Widows in India face discrimination, violence: Vrindavan, a city in Mathura district of Uttar Pradesh, just a few hours drive from Delhi, is also known as the city of widows. Vrindavan presents a stark contrast to the life and living of a large group of widows abandoned and destitute. Widows in Vrindavan are a potent reminder of the marginalisation of a large segment of women who become destitute after their husbands’ demise. While most go to Vrindavan — the birthplace of Lord Krishna, to find solace in religion, many go there because they have nowhere else to go. Others are dumped by their families which no longer want to pay for their care or usurp their properties.

The United Nations observes 23 June as International Widows Day (resolution A/RES/65/189) since 2011 to draw attention to the voices and experiences of widows and galvanise the exceptional support that they need.
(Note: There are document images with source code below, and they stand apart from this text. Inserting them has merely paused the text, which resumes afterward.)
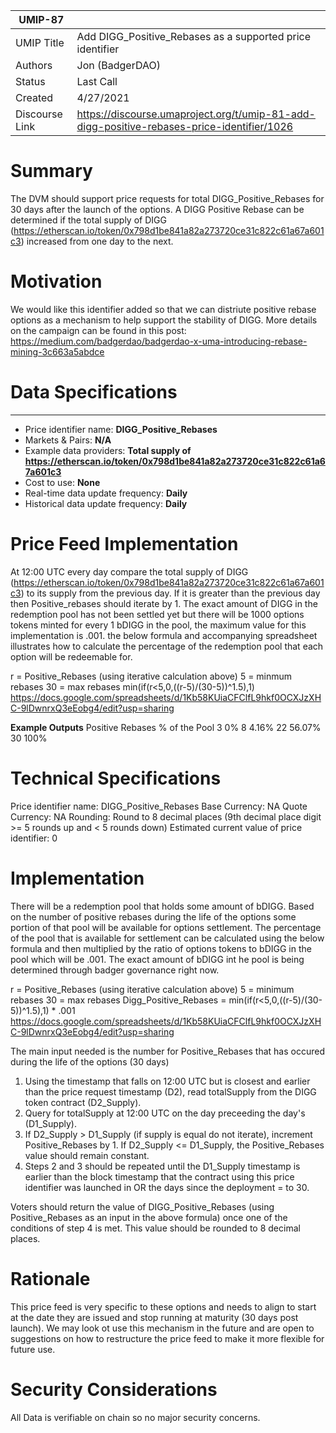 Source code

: 
| UMIP-87               |                                                               |
| ------------------- | ------------------------------------------------------------- |
| UMIP Title          | Add DIGG_Positive_Rebases as a supported price identifier|
| Authors             | Jon (BadgerDAO)                                               |
| Status              | Last Call                                                         |
| Created             | 4/27/2021                                                     |
| Discourse Link      | https://discourse.umaproject.org/t/umip-81-add-digg-positive-rebases-price-identifier/1026           |

# Summary 

The DVM should support price requests for total DIGG_Positive_Rebases for 30 days after the launch of the options. A DIGG Positive Rebase can be determined if the total supply of DIGG (https://etherscan.io/token/0x798d1be841a82a273720ce31c822c61a67a601c3) increased from one day to the next.


# Motivation

We would like this identifier added so that we can distriute positive rebase options as a mechanism to help support the stability of DIGG.  More details on the campaign can be found in this post:
https://medium.com/badgerdao/badgerdao-x-uma-introducing-rebase-mining-3c663a5abdce

# Data Specifications

-----------------------------------------
- Price identifier name: **DIGG_Positive_Rebases** 
- Markets & Pairs: **N/A**
- Example data providers: **Total supply of https://etherscan.io/token/0x798d1be841a82a273720ce31c822c61a67a601c3** 
- Cost to use: **None**
- Real-time data update frequency: **Daily** 
- Historical data update frequency: **Daily** 

# Price Feed Implementation

At 12:00 UTC every day compare the total supply of DIGG (https://etherscan.io/token/0x798d1be841a82a273720ce31c822c61a67a601c3) to its supply from the previous day.  If it is greater than the previous day then Positive_rebases should iterate by 1.  The exact amount of DIGG in the redemption pool has not been settled yet but there will be 1000 options tokens minted for every 1 bDIGG in the pool, the maximum value for this implementation is .001.  the below formula and accompanying spreadsheet illustrates how to calculate the percentage of the redemption pool that each option will be redeemable for.  

r = Positive_Rebases (using iterative calculation above)
5 = minmum rebases
30 = max rebases
min(if(r<5,0,((r-5)/(30-5))^1.5),1)
https://docs.google.com/spreadsheets/d/1Kb58KUiaCFClfL9hkf0OCXJzXHC-9lDwnrxQ3eEobg4/edit?usp=sharing

**Example Outputs**
Positive Rebases  % of the Pool
3                 0%
8                 4.16%
22                56.07%
30                100%


# Technical Specifications

Price identifier name: DIGG_Positive_Rebases
Base Currency: NA
Quote Currency: NA
Rounding: Round to 8 decimal places (9th decimal place digit >= 5 rounds up and < 5 rounds down)
Estimated current value of price identifier: 0

# Implementation

There will be a redemption pool that holds some amount of bDIGG.  Based on the number of positive rebases during the life of the options some portion of that pool will be available for options settlement.  The percentage of the pool that is available for settlement can be calculated using the below formula and then multiplied by the ratio of options tokens to bDIGG in the pool which will be .001.  The exact amount of bDIGG int he pool is being determined through badger governance right now.

r = Positive_Rebases (using iterative calculation above)
5 = minimum rebases
30 = max rebases
Digg_Positive_Rebases = min(if(r<5,0,((r-5)/(30-5))^1.5),1) * .001
https://docs.google.com/spreadsheets/d/1Kb58KUiaCFClfL9hkf0OCXJzXHC-9lDwnrxQ3eEobg4/edit?usp=sharing

The main input needed is the number for Positive_Rebases that has occured during the life of the options (30 days)

1. Using the timestamp that falls on 12:00 UTC but is closest and earlier than the price request timestamp (D2), read totalSupply from the DIGG token contract (D2_Supply).
2. Query for totalSupply at 12:00 UTC on the day preceeding the day's (D1_Supply).
3. If D2_Supply > D1_Supply  (if supply is equal do not iterate), increment Positive_Rebases by 1. If D2_Supply <= D1_Supply, the Positive_Rebases value should remain constant.
4. Steps 2 and 3 should be repeated until the D1_Supply timestamp is earlier than the block timestamp that the contract using this price identifier was launched in OR the days since the deployment = to 30.

Voters should return the value of DIGG_Positive_Rebases (using Positive_Rebases as an input in the above formula) once one of the conditions of step 4 is met. This value should be rounded to 8 decimal places.


# Rationale

This price feed is very specific to these options and needs to align to start at the date they are issued and stop running at maturity (30 days post launch).  We may look ot use this mechanism in the future and are open to suggestions on how to restructure the price feed to make it more flexible for future use.

# Security Considerations

All Data is verifiable on chain so no major security concerns.
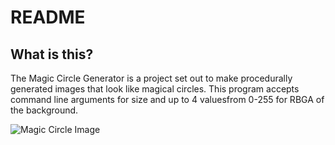 # README #

## What is this? ##
The Magic Circle Generator is a project set out to make procedurally generated images that look like magical circles. This program accepts command line arguments for size and up to 4 valuesfrom 0-255 for RBGA of the background.

![Magic Circle Image](https://raw.githubusercontent.com/kinglegon/Magic-Circle-Generator/master/Generator/MagicCircle.png) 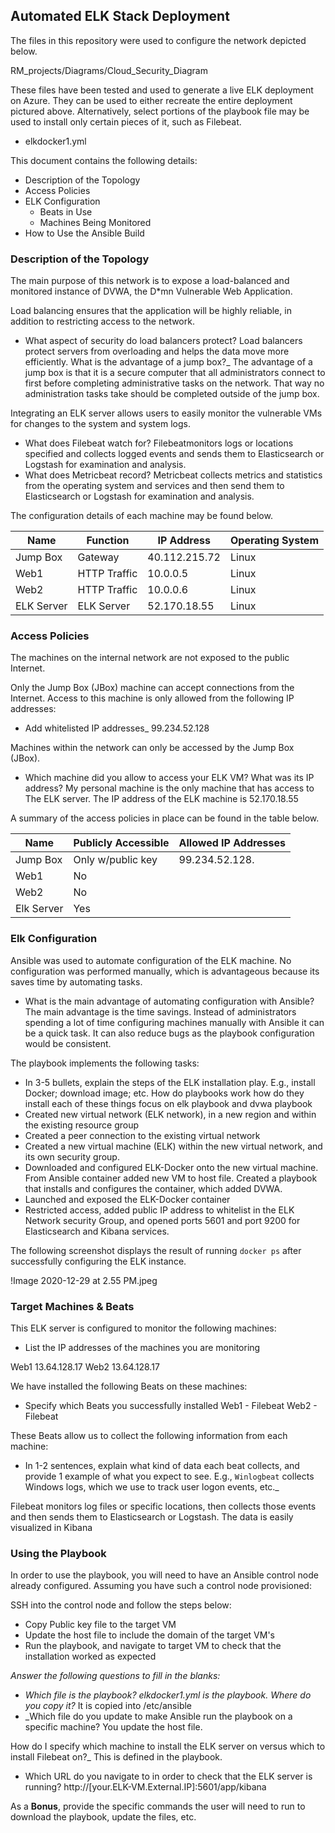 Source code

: ## Automated ELK Stack Deployment

The files in this repository were used to configure the network depicted below.

RM_projects/Diagrams/Cloud_Security_Diagram

These files have been tested and used to generate a live ELK deployment on Azure. They can be used to either recreate the entire deployment pictured above. Alternatively, select portions of the playbook file may be used to install only certain pieces of it, such as Filebeat.

  - elkdocker1.yml

This document contains the following details:
- Description of the Topology
- Access Policies
- ELK Configuration
  - Beats in Use
  - Machines Being Monitored
- How to Use the Ansible Build


### Description of the Topology

The main purpose of this network is to expose a load-balanced and monitored instance of DVWA, the D*mn Vulnerable Web Application.

Load balancing ensures that the application will be highly reliable, in addition to restricting access to the network.
- What aspect of security do load balancers protect? Load balancers protect servers from overloading and helps the data move more efficiently.  What is the advantage of a jump box?_ The advantage of a jump box is that it is a secure computer that all administrators connect to first before completing administrative tasks on the network.  That way no administration tasks take should be completed outside of the jump box.  

Integrating an ELK server allows users to easily monitor the vulnerable VMs for changes to the system and system logs.
- What does Filebeat watch for? Filebeatmonitors logs or locations specified and collects logged events and sends them to Elasticsearch or Logstash for examination and analysis.   
- What does Metricbeat record? Metricbeat collects metrics and statistics from the operating system and services and then send them to Elasticsearch or Logstash for examination and analysis. 

The configuration details of each machine may be found below.

| Name       | Function    | IP Address    | Operating System |
|------------|-------------|---------------|------------------|
| Jump Box   | Gateway     | 40.112.215.72 | Linux            |
| Web1       | HTTP Traffic| 10.0.0.5      | Linux            |
| Web2       | HTTP Traffic| 10.0.0.6      | Linux            |
| ELK Server | ELK Server  | 52.170.18.55  | Linux            |

### Access Policies

The machines on the internal network are not exposed to the public Internet. 

Only the Jump Box (JBox) machine can accept connections from the Internet. Access to this machine is only allowed from the following IP addresses:
- Add whitelisted IP addresses_ 99.234.52.128

Machines within the network can only be accessed by the Jump Box (JBox).
- Which machine did you allow to access your ELK VM? What was its IP address? My personal machine is the only machine that has access to The ELK server.  The IP address of the ELK machine is 52.170.18.55 

A summary of the access policies in place can be found in the table below.

| Name      | Publicly Accessible | Allowed IP Addresses |
|-----------|---------------------|----------------------|
| Jump Box  | Only w/public key   | 99.234.52.128.       |
| Web1      | No                  |                      |
| Web2      | No                  |                      |
| Elk Server| Yes

### Elk Configuration

Ansible was used to automate configuration of the ELK machine. No configuration was performed manually, which is advantageous because its saves time by automating tasks.

- What is the main advantage of automating configuration with Ansible? The main advantage is the time savings.  Instead of administrators spending a lot of time configuring machines manually with Ansible it can be a quick task.  It can also reduce bugs as the playbook configuration would be consistent.   

The playbook implements the following tasks:
- In 3-5 bullets, explain the steps of the ELK installation play. E.g., install Docker; download image; etc. How do playbooks work how do they install each of these things focus on elk playbook and dvwa playbook
- Created new virtual network (ELK network), in a new region and within the existing resource group
- Created a peer connection to the existing virtual network 
- Created a new virtual machine (ELK) within the new virtual network, and its own security group.
- Downloaded and configured ELK-Docker onto the new virtual machine.  From Ansible container added new VM to host file.  Created a playbook that installs and configures the container, which added DVWA.
- Launched and exposed the ELK-Docker container
- Restricted access, added public IP address to whitelist in the ELK Network security Group, and opened ports 5601 and port 9200 for Elasticsearch and Kibana services. 
 

The following screenshot displays the result of running `docker ps` after successfully configuring the ELK instance.

!Image 2020-12-29 at 2.55 PM.jpeg

### Target Machines & Beats
This ELK server is configured to monitor the following machines:
- List the IP addresses of the machines you are monitoring

Web1 13.64.128.17
Web2 13.64.128.17

We have installed the following Beats on these machines:
- Specify which Beats you successfully installed
Web1 - Filebeat
Web2 - Filebeat

These Beats allow us to collect the following information from each machine:
- In 1-2 sentences, explain what kind of data each beat collects, and provide 1 example of what you expect to see. E.g., `Winlogbeat` collects Windows logs, which we use to track user logon events, etc._

Filebeat monitors log files or specific locations, then collects those events and then sends them to Elasticsearch or Logstash.  The data is easily visualized in Kibana 

### Using the Playbook
In order to use the playbook, you will need to have an Ansible control node already configured. Assuming you have such a control node provisioned: 

SSH into the control node and follow the steps below:
- Copy Public key file to the target VM
- Update the host file to include the domain of the target VM's
- Run the playbook, and navigate to target VM to check that the installation worked as expected


_Answer the following questions to fill in the blanks:_
- _Which file is the playbook? elkdocker1.yml is the playbook. Where do you copy it?_ It is copied into /etc/ansible
- _Which file do you update to make Ansible run the playbook on a specific machine? You update the host file.

How do I specify which machine to install the ELK server on versus which to install Filebeat on?_ This is defined in the playbook.
- Which URL do you navigate to in order to check that the ELK server is running? http://[your.ELK-VM.External.IP]:5601/app/kibana

As a **Bonus**, provide the specific commands the user will need to run to download the playbook, update the files, etc.
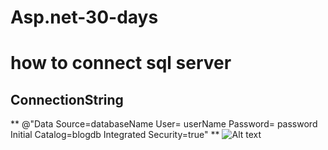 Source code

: # Asp.net-30-days

# how to connect sql server 

## ConnectionString  
 ** @"Data Source=databaseName User= userName Password= password Initial Catalog=blogdb Integrated Security=true" **
![Alt text](https://github.com/Dilipkumarjakhar/Asp.net-30-days/assets/38867706/4e326594-1832-44ec-907c-abcccd9e1836)

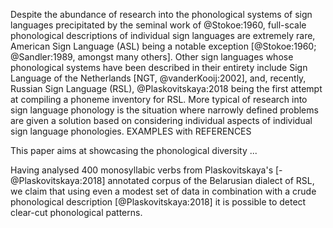 Despite the abundance of research into the phonological systems of sign languages precipitated by the seminal work of @Stokoe:1960, full-scale phonological descriptions of individual sign languages are extremely rare, American Sign Language (ASL) being a notable exception [@Stokoe:1960; @Sandler:1989, amongst many others]. Other sign languages whose phonological systems have been described in their entirety include Sign Language of the Netherlands [NGT, @vanderKooij:2002], and, recently, Russian Sign Language (RSL), @Plaskovitskaya:2018 being the first attempt at compiling a phoneme inventory for RSL. More typical of research into sign language phonology is the situation where narrowly defined problems are given a solution based on considering individual aspects of individual sign language phonologies. EXAMPLES with REFERENCES 

This paper aims at showcasing the phonological diversity ...

Having analysed 400 monosyllabic verbs from Plaskovitskaya's [-@Plaskovitskaya:2018] annotated corpus of the Belarusian dialect of RSL, we claim that using even a modest set of data in combination with a crude phonological description [@Plaskovitskaya:2018] it is possible to detect clear-cut phonological patterns. 
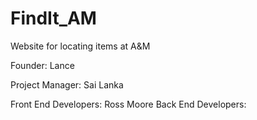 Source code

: # FindIt_AM
Website for locating items at A&amp;M

Founder: 
Lance

Project Manager: 
Sai Lanka

Front End Developers:
Ross Moore
Back End Developers:
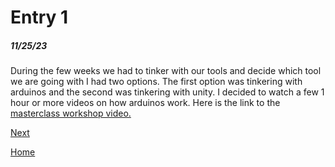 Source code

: # Entry 1
##### 11/25/23

During the few weeks we had to tinker with our tools and decide which tool we are going with I had two options. The first option was tinkering with arduinos and the second was tinkering with unity. I decided to watch a few 1 hour or more videos on how arduinos work. Here is the link to the [masterclass workshop video.]([https://p5js.org/reference/#group-D](https://www.youtube.com/watch?v=BLrHTHUjPuw&t=10s&ab_channel=ProgrammingElectronicsAcademy)https://www.youtube.com/watch?v=BLrHTHUjPuw&t=10s&ab_channel=ProgrammingElectronicsAcademyOM)

[Next](entry02.md)

[Home](../README.md)
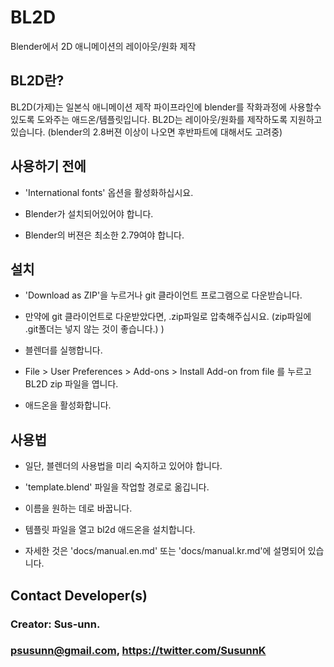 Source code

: BL2D
====
Blender에서 2D 애니메이션의 레이아웃/원화 제작

BL2D란?
-------

BL2D(가제)는 일본식 애니메이션 제작 파이프라인에 blender를 작화과정에 사용할수 있도록 도와주는 애드온/템플릿입니다.
BL2D는 레이아웃/원화를 제작하도록 지원하고 있습니다. (blender의 2.8버젼 이상이 나오면 후반파트에 대해서도 고려중)

사용하기 전에
---------
    
- 'International fonts' 옵션을 활성화하십시요.
  
- Blender가 설치되어있어야 합니다.
  
- Blender의 버젼은 최소한 2.79여야 합니다.
	
설치
-----------

- 'Download as ZIP'을 누르거나 git 클라이언트 프로그램으로 다운받습니다.

- 만약에 git 클라이언트로 다운받았다면, .zip파일로 압축해주십시요. (zip파일에 .git폴더는 넣지 않는 것이 좋습니다.) )

- 블렌더를 실행합니다.

- File > User Preferences > Add-ons > Install Add-on from file 를 누르고 BL2D zip 파일을 엽니다.

- 애드온을 활성화합니다.
  
사용법
-----

- 일단, 블렌더의 사용법을 미리 숙지하고 있어야 합니다.
  
- 'template.blend' 파일을 작업할 경로로 옮깁니다.
  
- 이름을 원하는 데로 바꿉니다.
  
- 템플릿 파일을 열고 bl2d 애드온을 설치합니다.

- 자세한 것은  'docs/manual.en.md' 또는 'docs/manual.kr.md'에 설명되어 있습니다.

    
Contact Developer(s)
-----------------
### Creator: Sus-unn. 

### psusunn@gmail.com, https://twitter.com/SusunnK 
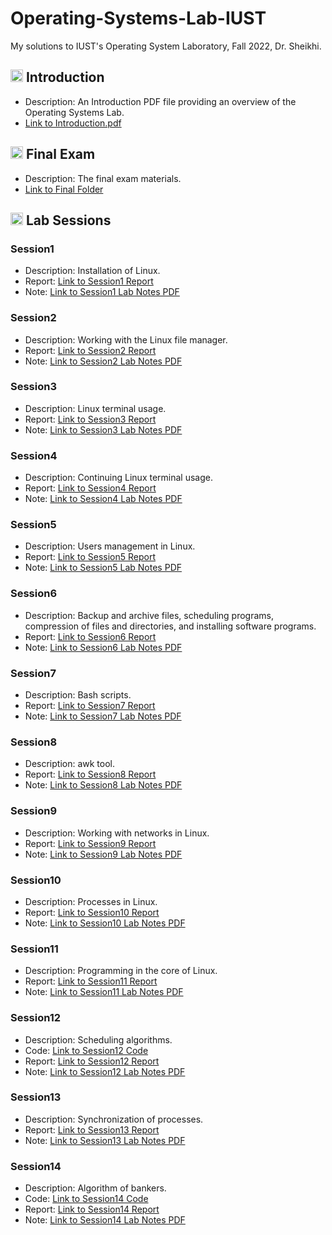 # Operating-Systems-Lab-IUST
My solutions to IUST's Operating System Laboratory, Fall 2022, Dr. Sheikhi.

## <img width="20" height="20" src="https://img.icons8.com/external-kiranshastry-lineal-kiranshastry/64/41b883/external-idea-advertising-kiranshastry-lineal-kiranshastry-3.png" alt="introduction"/> Introduction
- Description: An Introduction PDF file providing an overview of the Operating Systems Lab.
- [Link to Introduction.pdf](https://github.com/lelnazrezaeel/Operating-Systems-Lab-IUST/blob/main/Introduction.pdf)

## <img width="20" height="20" src="https://img.icons8.com/wired/64/41b883/test-passed.png" alt="test-passed"/> Final Exam
- Description: The final exam materials.
- [Link to Final Folder](https://github.com/lelnazrezaeel/Operating-Systems-Lab-IUST/blob/main/Final)

## <img width="20" height="20" src="https://img.icons8.com/ios/50/41b883/homework.png" alt="homework"/> Lab Sessions
### Session1
- Description: Installation of Linux.
- Report: [Link to Session1 Report](https://github.com/lelnazrezaeel/Operating-Systems-Lab-IUST/blob/main/Session1/Report.pdf)
- Note: [Link to Session1 Lab Notes PDF](https://github.com/lelnazrezaeel/Operating-Systems-Lab-IUST/blob/main/Session1/S1.pdf)

### Session2
- Description: Working with the Linux file manager.
- Report: [Link to Session2 Report](https://github.com/lelnazrezaeel/Operating-Systems-Lab-IUST/blob/main/Session2/Report.pdf)
- Note: [Link to Session2 Lab Notes PDF](https://github.com/lelnazrezaeel/Operating-Systems-Lab-IUST/blob/main/Session2/S2.pdf)

### Session3
- Description: Linux terminal usage.
- Report: [Link to Session3 Report](https://github.com/lelnazrezaeel/Operating-Systems-Lab-IUST/blob/main/Session3/Report.pdf)
- Note: [Link to Session3 Lab Notes PDF](https://github.com/lelnazrezaeel/Operating-Systems-Lab-IUST/blob/main/Session3/S3.pdf)

### Session4
- Description: Continuing Linux terminal usage.
- Report: [Link to Session4 Report](https://github.com/lelnazrezaeel/Operating-Systems-Lab-IUST/blob/main/Session4/Report.pdf)
- Note: [Link to Session4 Lab Notes PDF](https://github.com/lelnazrezaeel/Operating-Systems-Lab-IUST/blob/main/Session4/S4.pdf)

### Session5
- Description: Users management in Linux.
- Report: [Link to Session5 Report](https://github.com/lelnazrezaeel/Operating-Systems-Lab-IUST/blob/main/Session5/Report.pdf)
- Note: [Link to Session5 Lab Notes PDF](https://github.com/lelnazrezaeel/Operating-Systems-Lab-IUST/blob/main/Session5/S5.pdf)

### Session6
- Description: Backup and archive files, scheduling programs, compression of files and directories, and installing software programs.
- Report: [Link to Session6 Report](https://github.com/lelnazrezaeel/Operating-Systems-Lab-IUST/blob/main/Session6/Report.pdf)
- Note: [Link to Session6 Lab Notes PDF](https://github.com/lelnazrezaeel/Operating-Systems-Lab-IUST/blob/main/Session6/S6.pdf)

### Session7
- Description: Bash scripts.
- Report: [Link to Session7 Report](https://github.com/lelnazrezaeel/Operating-Systems-Lab-IUST/blob/main/Session7/Report.pdf)
- Note: [Link to Session7 Lab Notes PDF](https://github.com/lelnazrezaeel/Operating-Systems-Lab-IUST/blob/main/Session7/S7.pdf)

### Session8
- Description: awk tool.
- Report: [Link to Session8 Report](https://github.com/lelnazrezaeel/Operating-Systems-Lab-IUST/blob/main/Session8/Report.pdf)
- Note: [Link to Session8 Lab Notes PDF](https://github.com/lelnazrezaeel/Operating-Systems-Lab-IUST/blob/main/Session8/S8.pdf)

### Session9
- Description: Working with networks in Linux.
- Report: [Link to Session9 Report](https://github.com/lelnazrezaeel/Operating-Systems-Lab-IUST/blob/main/Session9/Report.pdf)
- Note: [Link to Session9 Lab Notes PDF](https://github.com/lelnazrezaeel/Operating-Systems-Lab-IUST/blob/main/Session9/S9.pdf)

### Session10
- Description: Processes in Linux.
- Report: [Link to Session10 Report](https://github.com/lelnazrezaeel/Operating-Systems-Lab-IUST/blob/main/Session10/Report.pdf)
- Note: [Link to Session10 Lab Notes PDF](https://github.com/lelnazrezaeel/Operating-Systems-Lab-IUST/blob/main/Session10/S10.pdf)

### Session11
- Description: Programming in the core of Linux.
- Report: [Link to Session11 Report](https://github.com/lelnazrezaeel/Operating-Systems-Lab-IUST/blob/main/Session11/Report.pdf)
- Note: [Link to Session11 Lab Notes PDF](https://github.com/lelnazrezaeel/Operating-Systems-Lab-IUST/blob/main/Session11/S11.pdf)

### Session12
- Description: Scheduling algorithms.
- Code: [Link to Session12 Code](https://github.com/lelnazrezaeel/Operating-Systems-Lab-IUST/tree/main/Session12/Codes)
- Report: [Link to Session12 Report](https://github.com/lelnazrezaeel/Operating-Systems-Lab-IUST/blob/main/Session12/Report.pdf)
- Note: [Link to Session12 Lab Notes PDF](https://github.com/lelnazrezaeel/Operating-Systems-Lab-IUST/blob/main/Session12/S12.pdf)

### Session13
- Description: Synchronization of processes.
- Report: [Link to Session13 Report](https://github.com/lelnazrezaeel/Operating-Systems-Lab-IUST/blob/main/Session13/Report.pdf)
- Note: [Link to Session13 Lab Notes PDF](https://github.com/lelnazrezaeel/Operating-Systems-Lab-IUST/blob/main/Session13/S13.pdf)

### Session14
- Description: Algorithm of bankers.
- Code: [Link to Session14 Code](https://github.com/lelnazrezaeel/Operating-Systems-Lab-IUST/tree/main/Session14/Codes)
- Report: [Link to Session14 Report](https://github.com/lelnazrezaeel/Operating-Systems-Lab-IUST/blob/main/Session14/Report.pdf)
- Note: [Link to Session14 Lab Notes PDF](https://github.com/lelnazrezaeel/Operating-Systems-Lab-IUST/blob/main/Session14/S14.pdf)
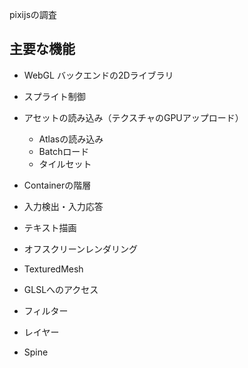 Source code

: pixijsの調査

## 主要な機能
- WebGL バックエンドの2Dライブラリ
- スプライト制御
- アセットの読み込み（テクスチャのGPUアップロード）
    - Atlasの読み込み
    - Batchロード
    - タイルセット

- Containerの階層
- 入力検出・入力応答
- テキスト描画
- オフスクリーンレンダリング
- TexturedMesh
- GLSLへのアクセス
- フィルター
- レイヤー
- Spine
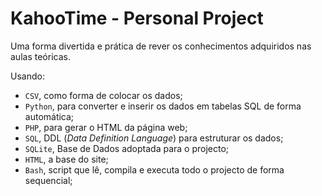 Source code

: # KahooTime - Personal Project

Uma forma divertida e prática de rever os conhecimentos adquiridos nas aulas teóricas.

Usando:

- `CSV`, como forma de colocar os dados;
- `Python`, para converter e inserir os dados em tabelas SQL de forma automática;
- `PHP`, para gerar o HTML da página web;
- `SQL`, DDL (*Data Definition Language*) para estruturar os dados;
- `SQLite`, Base de Dados adoptada para o projecto;
- `HTML`, a base do site;
- `Bash`, script que lê, compila e executa todo o projecto de forma sequencial;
For many women worldwide, loss of a partner is devastating and magnified by a long-term fight for their basic rights and dignity. However, even though there are more than 258 million widows worldwide, widows have historically been left unseen, unsupported, and unappreciated in our societies.

As per UN reports, armed conflicts, displacement and migration, and the Covid-19 pandemic leave tens of thousands of women newly widowed and many others whose partners are missing or disappeared. The unique experiences and needs of widows must be brought to the forefront to be part of the policy dialogue and actions for the rights and women’s equity, with their voices providing leading the way.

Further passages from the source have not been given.